Kit is still very much enjoying his residency at The Pheasantry, where he performs in cabaret partnership with James McConnel.

“All’s fabulous at the Pheasantry – and actually James and I have been performing all over this great big nation too,” he says. “We just did the Edinburgh Fringe Festival and we had a particularly memorable audience with a seven-year-old and a 109-year-old in it. So we’re trying to appeal across the generations…”

Kit also spends his time writing opera librettos, broadcasting and regularly contributing a column for Country Life.  And he’s added another string to his bow.

“I’ve published my book!” he exclaims. “It’s called For The Shooting and it’s my first detective novel. It’s on sale now and I must say it would make a brilliant Christmas gift…
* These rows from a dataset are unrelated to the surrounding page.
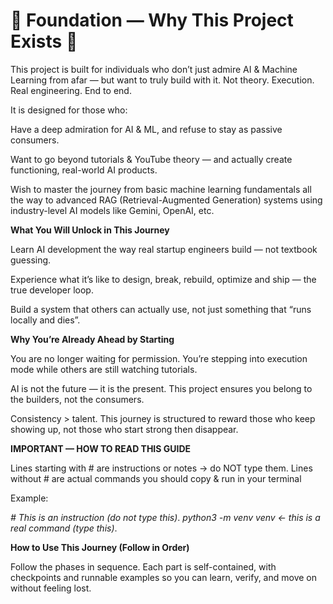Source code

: # 🚀 Foundation — Why This Project Exists 🚀

This project is built for individuals who don’t just admire AI & Machine Learning from afar — but want to truly build with it.
Not theory. Execution. Real engineering. End to end.

It is designed for those who:

Have a deep admiration for AI & ML, and refuse to stay as passive consumers.

Want to go beyond tutorials & YouTube theory — and actually create functioning, real-world AI products.

Wish to master the journey from basic machine learning fundamentals all the way to advanced RAG (Retrieval-Augmented Generation) systems using industry-level AI models like Gemini, OpenAI, etc.


**What You Will Unlock in This Journey**

Learn AI development the way real startup engineers build — not textbook guessing.

Experience what it’s like to design, break, rebuild, optimize and ship — the true developer loop.

Build a system that others can actually use, not just something that “runs locally and dies”.


**Why You’re Already Ahead by Starting**

You are no longer waiting for permission. You’re stepping into execution mode while others are still watching tutorials.

AI is not the future — it is the present. This project ensures you belong to the builders, not the consumers.

Consistency > talent. This journey is structured to reward those who keep showing up, not those who start strong then disappear.

**IMPORTANT — HOW TO READ THIS GUIDE**

Lines starting with # are instructions or notes → do NOT type them.
Lines without # are actual commands you should copy & run in your terminal

Example:

*# This is an instruction (do not type this)*.
*python3 -m venv venv   ← this is a real command (type this)*.


**How to Use This Journey (Follow in Order)**

Follow the phases in sequence. Each part is self-contained, with checkpoints and runnable examples so you can learn, verify, and move on without feeling lost.



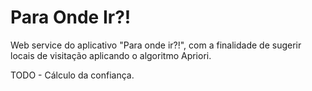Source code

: # Para Onde Ir?!
Web service do aplicativo "Para onde ir?!", com a finalidade de sugerir locais de visitação aplicando o algoritmo Apriori.

TODO - Cálculo da confiança.
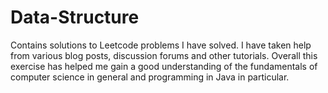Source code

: # Data-Structure
Contains solutions to Leetcode problems I have solved. I have taken help from various blog posts, discussion forums and other tutorials. Overall this exercise has helped me gain a good understanding of the fundamentals of computer science in general and programming in Java in particular.
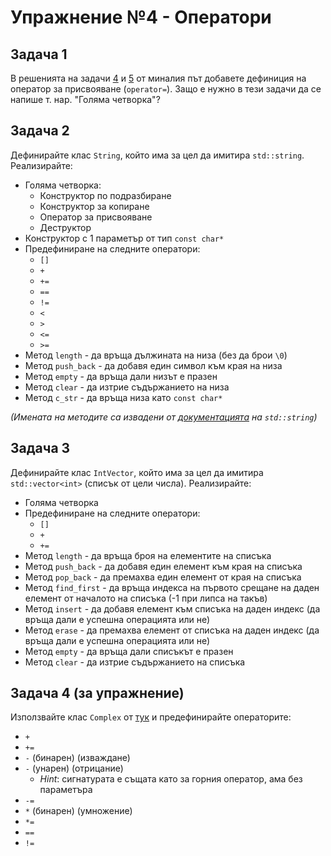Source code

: # Упражнение №4 - Оператори

## Задача 1

В решенията на задачи [4](../week3#задача-4) и  [5](../week3#задача-5) от миналия път добавете дефиниция на оператор за присвояване (`operator=`).
Защо е нужно в тези задачи да се напише т. нар. "Голяма четворка"?

## Задача 2

Дефинирайте клас `String`, който има за цел да имитира `std::string`. Реализирайте:

* Голяма четворка:
    * Конструктор по подразбиране
    * Конструктор за копиране
    * Оператор за присвояване
    * Деструктор
* Конструктор с 1 параметър от тип `const char*`
* Предефиниране на следните оператори:
    * `[]`
    * `+`
    * `+=`
    * `==`
    * `!=`
    * `<`
    * `>`
    * `<=`
    * `>=`
* Метод `length` - да връща дължината на низа (без да брои `\0`)
* Метод `push_back` - да добавя един символ към края на низа
* Метод `empty` - да връща дали низът е празен
* Метод `clear` - да изтрие съдържанието на низа
* Метод `c_str` - да връща низа като `const char*`

*(Имената на методите са извадени от [документацията](http://www.cplusplus.com/reference/string/string/) на `std::string`)*

## Задача 3

Дефинирайте клас `IntVector`, който има за цел да имитира `std::vector<int>` (списък от цели числа). Реализирайте:

* Голяма четворка
* Предефиниране на следните оператори:
    * `[]`
    * `+`
    * `+=`
* Метод `length` - да връща броя на елементите на списъка
* Метод `push_back` - да добавя един елемент към края на списъка
* Метод `pop_back` - да премахва един елемент от края на списъка
* Метод `find_first` - да връща индекса на първото срещане на даден елемент от началото на списъка (-1 при липса на такъв)
* Метод `insert` - да добавя елемент към списъка на даден индекс (да връща дали е успешна операцията или не)
* Метод `erase` - да премахва елемент от списъка на даден индекс (да връща дали е успешна операцията или не)
* Метод `empty` - да връща дали списъкът е празен
* Метод `clear` - да изтрие съдържанието на списъка

## Задача 4 (за упражнение)

Използвайте клас `Complex` от [тук](../week2/2) и предефинирайте операторите:

* `+`
* `+=`
* `-` (бинарен) (изваждане)
* `-` (унарен) (отрицание)
    * *Hint*: сигнатурата е същата като за горния оператор, ама без параметъра
* `-=`
* `*` (бинарен) (умножение)
* `*=`
* `==`
* `!=`
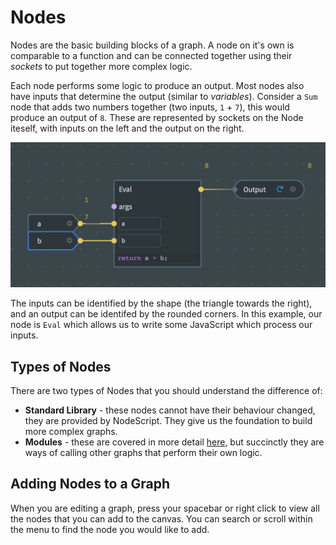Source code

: # Nodes

Nodes are the basic building blocks of a graph. A node on it's own is comparable to a function and can be connected together using their _sockets_ to put together more complex logic.

Each node performs some logic to produce an output. Most nodes also have inputs that determine the output (similar to _variables_). Consider a `Sum` node that adds two numbers together (two inputs, `1` + `7`), this would produce an output of `8`. These are represented by sockets on the Node iteself, with inputs on the left and the output on the right.

![Sum Graph](./images/nodes/sum.png)

The inputs can be identified by the shape (the triangle towards the right), and an output can be identifed by the rounded corners. In this example, our node is `Eval` which allows us to write some JavaScript which process our inputs.

## Types of Nodes

There are two types of Nodes that you should understand the difference of:

 - **Standard Library** - these nodes cannot have their behaviour changed, they are provided by NodeScript. They give us the foundation to build more complex graphs.
 - **Modules** - these are covered in more detail [here](./modules), but succinctly they are ways of calling other graphs that perform their own logic.

## Adding Nodes to a Graph

When you are editing a graph, press your spacebar or right click to view all the nodes that you can add to the canvas. You can search or scroll within the menu to find the node you would like to add.

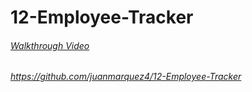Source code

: # 12-Employee-Tracker

###### [Walkthrough Video](https://drive.google.com/file/d/10HtInAooBfS6szrC0BXE0PY5t8YVEkHu/view)

###### https://github.com/juanmarquez4/12-Employee-Tracker
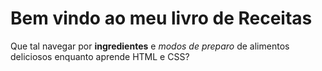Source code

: # Bem vindo ao meu livro de Receitas
Que tal navegar por **ingredientes** e *modos de preparo* de alimentos deliciosos enquanto aprende HTML e CSS?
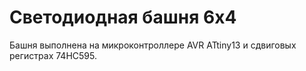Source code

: # Светодиодная башня 6х4 

Башня выполнена на микроконтроллере AVR ATtiny13 и сдвиговых регистрах 74HC595.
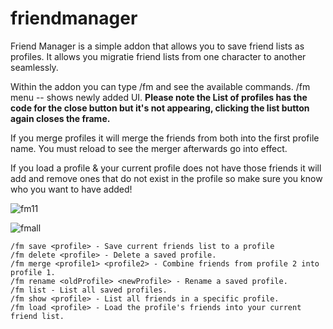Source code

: # friendmanager
Friend Manager is a simple addon that allows you to save friend lists as profiles. It allows you migratie friend lists from one character to another seamlessly. 

Within the addon you can type /fm and see the available commands. /fm menu -- shows newly added UI. **Please note the List of profiles has the code for the close button but it's not appearing, clicking the list button again closes the frame.** 

If you merge profiles it will merge the friends from both into the first profile name. You must reload
to see the merger afterwards go into effect.

If you load a profile & your current profile does not have those friends it will add and remove ones that do not exist in the profile so make sure you know who you want to have added!

![fm11](https://github.com/user-attachments/assets/e32fb4d3-898e-4cfc-aca9-c333f8a607f9)


![fmall](https://github.com/user-attachments/assets/b9d2fc45-1b81-4d11-9b35-083d1f190929)



    /fm save <profile> - Save current friends list to a profile
    /fm delete <profile> - Delete a saved profile.
    /fm merge <profile1> <profile2> - Combine friends from profile 2 into profile 1.  
    /fm rename <oldProfile> <newProfile> - Rename a saved profile.
    /fm list - List all saved profiles.    
    /fm show <profile> - List all friends in a specific profile.
    /fm load <profile> - Load the profile's friends into your current friend list.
“What else have I been doing? Oh yes, Litvinenko (he wrote the opera libretto) opens at Bamber Gascoigne’s new Grange Park opera house this autumn. By the time I get to Guildford it will have received its first staging.”
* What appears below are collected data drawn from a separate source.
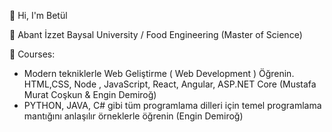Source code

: 👋 Hi, I'm Betül 

🔭 Abant İzzet Baysal University / Food Engineering (Master of Science)

🌱 Courses:
 - Modern tekniklerle Web Geliştirme ( Web Development ) Öğrenin. HTML,CSS, Node , JavaScript, React, Angular, ASP.NET Core (Mustafa Murat Coşkun & Engin Demiroğ)
 - PYTHON, JAVA, C# gibi tüm programlama dilleri için temel programlama mantığını anlaşılır örneklerle öğrenin (Engin Demiroğ)

<!--
**betulctatar/betulctatar** is a ✨ _special_ ✨ repository because its `README.md` (this file) appears on your GitHub profile.

Here are some ideas to get you started:

- 🔭 I’m currently working on ...
- 🌱 I’m currently learning ...
- 👯 I’m looking to collaborate on ...
- 🤔 I’m looking for help with ...
- 💬 Ask me about ...
- 📫 How to reach me: ...
- 😄 Pronouns: ...
- ⚡ Fun fact: ...
-->

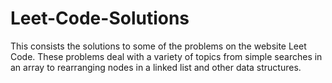 # Leet-Code-Solutions
This consists the solutions to some of the problems on the website Leet Code. These problems deal with a variety of topics from simple searches in an array to rearranging nodes in a linked list and other data structures.
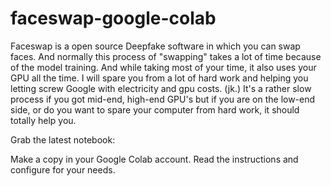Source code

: # faceswap-google-colab
Faceswap is a open source Deepfake software in which you can swap faces. And normally this process of "swapping" takes a lot of time because of the model training. And while taking most of your time, it also uses your GPU all the time. I will spare you from a lot of hard work and helping you letting screw Google with electricity and gpu costs. (jk.) It's a rather slow process if you got mid-end, high-end GPU's but if you are on the low-end side, or do you want to spare your computer from hard work, it should totally help you.

Grab the latest notebook: 


Make a copy in your Google Colab account.
Read the instructions and configure for your needs.
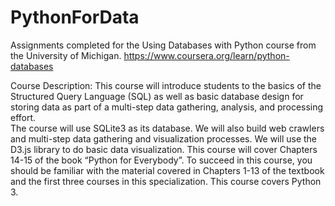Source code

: # PythonForData

Assignments completed for the Using Databases with Python course from the University of Michigan. 
https://www.coursera.org/learn/python-databases

Course Description: This course will introduce students to the basics of the Structured Query Language (SQL) as well
as basic database design for storing data as part of a multi-step data gathering, analysis, and processing effort.  
The course will use SQLite3 as its database.  We will also build web crawlers and multi-step data gathering and visualization processes. 
We will use the D3.js library to do basic data visualization.  This course will cover Chapters 14-15 of the book “Python for Everybody”. 
To succeed in this course, you should be familiar with the material covered in Chapters 1-13 of the textbook and the 
first three courses in this specialization. This course covers Python 3.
An Yvonne Arnaud panto regular, Kit is once again trading his Norfolk home for Surrey this Christmas and says: “Norfolk is keeping me out of mischief unfortunately, so I can’t wait. I’m very excited by the thought of Dick Whittington coming to the theatre for the first time in many years.

“I actually met my wonderful wife Kate in Dick Whittington at Brighton in 1984. She was playing Alice Fitzwarren and I was one of the broker’s men. It was Christopher Biggins who introduced us. So I do owe a lot to Dick Whittington. And I haven’t played King Rat before… I want to be the Ross Poldark of King Rat.

“Also, I like that Guildford is my ancestral territory - it was where my grandparents lived and where my forebears came from. When I was a tiny child my grandmother marched me down from Clifford Manor Road where she lived, to watch the Yvonne Arnaud being built.  My Uncle Hector gave the cricket ground to the town and I have many dotty Surrey relatives who used to tread the boards, so I feel I’m in an honourable tradition.”

Dick Whittington, which also stars Judy Cornwell from TV’s Keeping Up Appearances, runs at the Yvonne Arnaud Theatre, Guildford, from Friday 8 December until Sunday 7 January.